### EXERCISE AIM:
Only the lines holding the word "Ableitungsregeln" are wanted; copy each of them from the listing.

===== MATERIAL FOR THIS EXERCISE

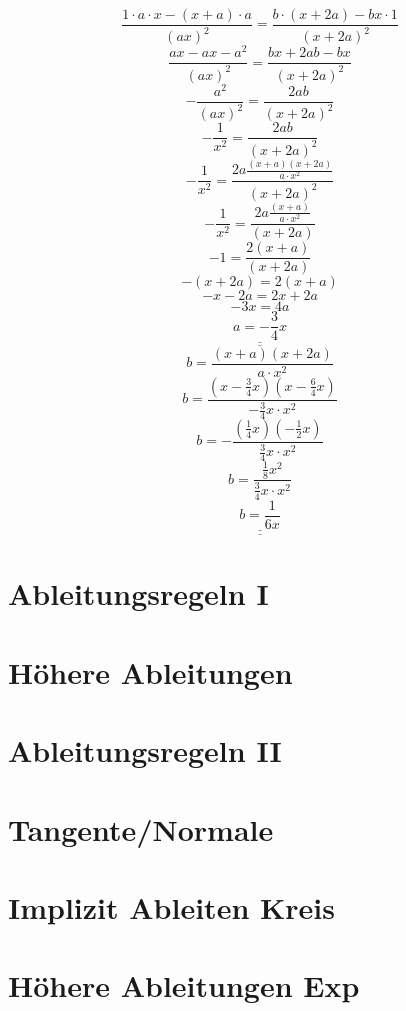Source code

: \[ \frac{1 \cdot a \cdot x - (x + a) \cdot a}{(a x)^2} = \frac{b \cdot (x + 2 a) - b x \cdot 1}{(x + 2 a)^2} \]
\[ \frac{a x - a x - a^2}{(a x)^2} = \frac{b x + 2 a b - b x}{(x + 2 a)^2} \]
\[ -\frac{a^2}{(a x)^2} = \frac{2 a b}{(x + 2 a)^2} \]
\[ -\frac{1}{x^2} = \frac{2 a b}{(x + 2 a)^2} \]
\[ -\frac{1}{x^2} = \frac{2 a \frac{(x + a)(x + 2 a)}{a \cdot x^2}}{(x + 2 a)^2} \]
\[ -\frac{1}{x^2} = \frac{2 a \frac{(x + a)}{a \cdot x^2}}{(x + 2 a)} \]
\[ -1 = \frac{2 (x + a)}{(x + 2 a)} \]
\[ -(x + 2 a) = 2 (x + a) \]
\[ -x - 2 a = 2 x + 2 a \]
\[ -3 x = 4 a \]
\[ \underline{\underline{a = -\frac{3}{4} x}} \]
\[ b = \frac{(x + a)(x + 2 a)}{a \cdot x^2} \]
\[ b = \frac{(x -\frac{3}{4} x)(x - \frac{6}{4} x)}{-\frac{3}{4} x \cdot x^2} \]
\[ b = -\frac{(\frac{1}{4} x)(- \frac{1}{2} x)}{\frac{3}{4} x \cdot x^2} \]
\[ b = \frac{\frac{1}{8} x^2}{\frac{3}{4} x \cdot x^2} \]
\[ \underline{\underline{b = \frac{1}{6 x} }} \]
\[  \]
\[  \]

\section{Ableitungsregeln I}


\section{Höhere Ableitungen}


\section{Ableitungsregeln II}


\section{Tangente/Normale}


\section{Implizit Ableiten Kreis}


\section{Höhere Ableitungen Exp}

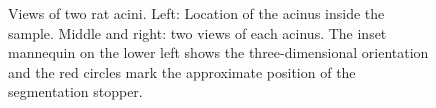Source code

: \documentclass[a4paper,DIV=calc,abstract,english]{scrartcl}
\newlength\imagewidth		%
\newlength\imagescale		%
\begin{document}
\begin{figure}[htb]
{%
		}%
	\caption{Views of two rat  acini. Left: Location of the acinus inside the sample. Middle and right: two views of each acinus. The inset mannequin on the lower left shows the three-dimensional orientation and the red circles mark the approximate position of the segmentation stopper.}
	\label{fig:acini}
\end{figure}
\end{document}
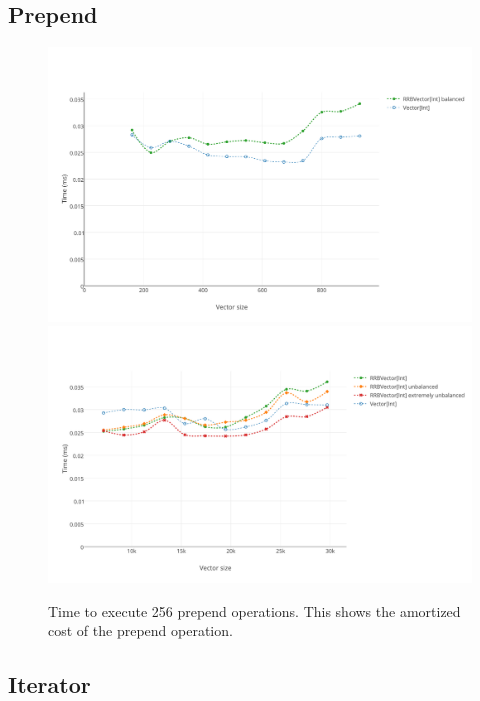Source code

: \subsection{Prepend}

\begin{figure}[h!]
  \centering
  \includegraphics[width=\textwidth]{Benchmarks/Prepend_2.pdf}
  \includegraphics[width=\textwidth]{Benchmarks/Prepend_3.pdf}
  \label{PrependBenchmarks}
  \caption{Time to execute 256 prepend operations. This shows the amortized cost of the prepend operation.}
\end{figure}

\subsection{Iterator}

==========
===== MATERIAL FOR THIS EXERCISE

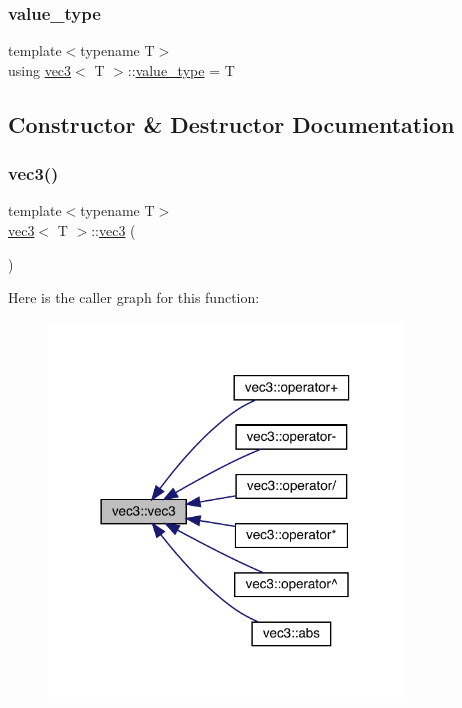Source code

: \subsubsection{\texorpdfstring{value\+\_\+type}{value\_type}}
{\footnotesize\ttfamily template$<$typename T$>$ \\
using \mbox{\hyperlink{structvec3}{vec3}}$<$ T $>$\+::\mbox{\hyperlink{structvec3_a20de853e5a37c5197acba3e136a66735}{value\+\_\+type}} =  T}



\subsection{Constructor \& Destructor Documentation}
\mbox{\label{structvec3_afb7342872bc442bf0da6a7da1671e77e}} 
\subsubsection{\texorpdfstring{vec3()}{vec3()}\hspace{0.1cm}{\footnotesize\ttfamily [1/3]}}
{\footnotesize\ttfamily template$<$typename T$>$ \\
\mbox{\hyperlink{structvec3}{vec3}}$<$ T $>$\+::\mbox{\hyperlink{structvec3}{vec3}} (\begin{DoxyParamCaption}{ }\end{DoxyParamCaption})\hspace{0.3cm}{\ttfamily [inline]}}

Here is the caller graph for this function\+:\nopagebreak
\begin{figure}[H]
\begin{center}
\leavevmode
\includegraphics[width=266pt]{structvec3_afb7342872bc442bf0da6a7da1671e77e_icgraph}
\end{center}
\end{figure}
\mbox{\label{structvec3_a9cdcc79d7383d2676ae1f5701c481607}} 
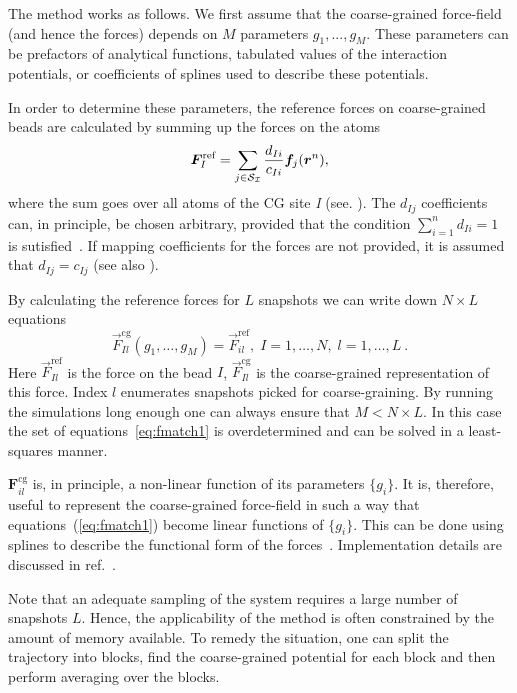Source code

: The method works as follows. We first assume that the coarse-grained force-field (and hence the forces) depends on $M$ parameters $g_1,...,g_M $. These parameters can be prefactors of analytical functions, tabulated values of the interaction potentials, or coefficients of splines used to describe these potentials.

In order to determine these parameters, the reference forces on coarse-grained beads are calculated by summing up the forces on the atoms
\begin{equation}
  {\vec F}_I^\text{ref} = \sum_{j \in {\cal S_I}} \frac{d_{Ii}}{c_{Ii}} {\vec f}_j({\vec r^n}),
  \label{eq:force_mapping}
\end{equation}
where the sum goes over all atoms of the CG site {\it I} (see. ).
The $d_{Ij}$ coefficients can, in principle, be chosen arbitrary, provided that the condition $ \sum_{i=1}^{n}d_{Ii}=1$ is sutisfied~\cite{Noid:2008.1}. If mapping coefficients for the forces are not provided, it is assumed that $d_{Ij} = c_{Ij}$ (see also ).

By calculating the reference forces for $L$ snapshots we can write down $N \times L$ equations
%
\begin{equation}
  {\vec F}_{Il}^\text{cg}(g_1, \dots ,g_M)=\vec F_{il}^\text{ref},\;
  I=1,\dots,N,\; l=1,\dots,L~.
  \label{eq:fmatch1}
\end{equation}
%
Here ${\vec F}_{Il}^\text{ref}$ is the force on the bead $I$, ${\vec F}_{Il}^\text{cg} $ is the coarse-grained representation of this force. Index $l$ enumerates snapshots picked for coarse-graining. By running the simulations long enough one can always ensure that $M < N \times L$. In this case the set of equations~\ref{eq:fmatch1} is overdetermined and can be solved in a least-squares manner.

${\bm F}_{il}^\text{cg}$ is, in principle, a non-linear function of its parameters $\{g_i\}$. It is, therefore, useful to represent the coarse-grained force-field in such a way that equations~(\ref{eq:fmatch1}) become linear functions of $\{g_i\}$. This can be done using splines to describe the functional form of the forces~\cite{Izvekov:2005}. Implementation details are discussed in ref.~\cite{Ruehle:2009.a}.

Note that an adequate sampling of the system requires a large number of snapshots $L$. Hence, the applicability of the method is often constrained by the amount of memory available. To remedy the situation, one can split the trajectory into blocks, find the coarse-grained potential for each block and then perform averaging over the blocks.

==========
===== MATERIAL FOR THIS EXERCISE

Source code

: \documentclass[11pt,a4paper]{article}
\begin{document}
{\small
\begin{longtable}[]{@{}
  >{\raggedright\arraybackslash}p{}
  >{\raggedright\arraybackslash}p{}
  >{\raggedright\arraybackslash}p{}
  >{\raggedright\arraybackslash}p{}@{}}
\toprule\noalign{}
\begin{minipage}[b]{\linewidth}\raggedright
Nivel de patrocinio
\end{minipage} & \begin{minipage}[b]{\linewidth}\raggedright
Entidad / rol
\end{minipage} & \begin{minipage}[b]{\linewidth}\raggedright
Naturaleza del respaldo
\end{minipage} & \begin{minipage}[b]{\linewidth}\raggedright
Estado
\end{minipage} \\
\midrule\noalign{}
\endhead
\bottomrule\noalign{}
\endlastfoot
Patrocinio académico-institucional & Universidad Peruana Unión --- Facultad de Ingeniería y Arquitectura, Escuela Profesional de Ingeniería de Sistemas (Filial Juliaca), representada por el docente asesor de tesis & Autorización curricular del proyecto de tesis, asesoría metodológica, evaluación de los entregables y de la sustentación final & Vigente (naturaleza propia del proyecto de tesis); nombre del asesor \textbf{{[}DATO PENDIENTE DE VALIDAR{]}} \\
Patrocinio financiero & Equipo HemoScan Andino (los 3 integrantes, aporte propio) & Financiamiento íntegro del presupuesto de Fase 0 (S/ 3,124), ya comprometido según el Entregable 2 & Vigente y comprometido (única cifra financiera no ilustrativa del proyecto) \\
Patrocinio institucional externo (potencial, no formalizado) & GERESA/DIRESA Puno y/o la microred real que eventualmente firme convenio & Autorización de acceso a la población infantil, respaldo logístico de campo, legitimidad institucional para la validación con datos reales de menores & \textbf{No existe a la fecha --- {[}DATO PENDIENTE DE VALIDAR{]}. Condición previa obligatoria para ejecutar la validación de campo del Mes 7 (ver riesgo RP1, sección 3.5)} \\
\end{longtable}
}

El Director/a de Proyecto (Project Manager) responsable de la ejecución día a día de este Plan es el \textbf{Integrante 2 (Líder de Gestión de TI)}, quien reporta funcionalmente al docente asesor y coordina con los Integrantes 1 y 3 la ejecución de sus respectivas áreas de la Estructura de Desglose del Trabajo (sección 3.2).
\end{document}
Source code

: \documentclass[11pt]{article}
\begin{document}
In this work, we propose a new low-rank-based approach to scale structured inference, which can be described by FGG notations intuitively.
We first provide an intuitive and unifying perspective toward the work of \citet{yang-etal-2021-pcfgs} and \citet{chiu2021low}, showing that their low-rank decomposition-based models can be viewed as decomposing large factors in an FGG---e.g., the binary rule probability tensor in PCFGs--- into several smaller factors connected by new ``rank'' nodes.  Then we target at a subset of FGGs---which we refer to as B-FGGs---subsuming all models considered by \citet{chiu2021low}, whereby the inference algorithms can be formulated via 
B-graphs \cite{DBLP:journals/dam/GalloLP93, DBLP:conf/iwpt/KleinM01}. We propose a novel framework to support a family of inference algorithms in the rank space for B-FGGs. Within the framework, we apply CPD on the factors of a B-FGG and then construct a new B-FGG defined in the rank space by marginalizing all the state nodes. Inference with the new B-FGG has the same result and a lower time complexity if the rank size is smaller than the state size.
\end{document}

==========

### COMPLETED EXERCISE:
\section{Ableitungsregeln I}
\section{Ableitungsregeln II}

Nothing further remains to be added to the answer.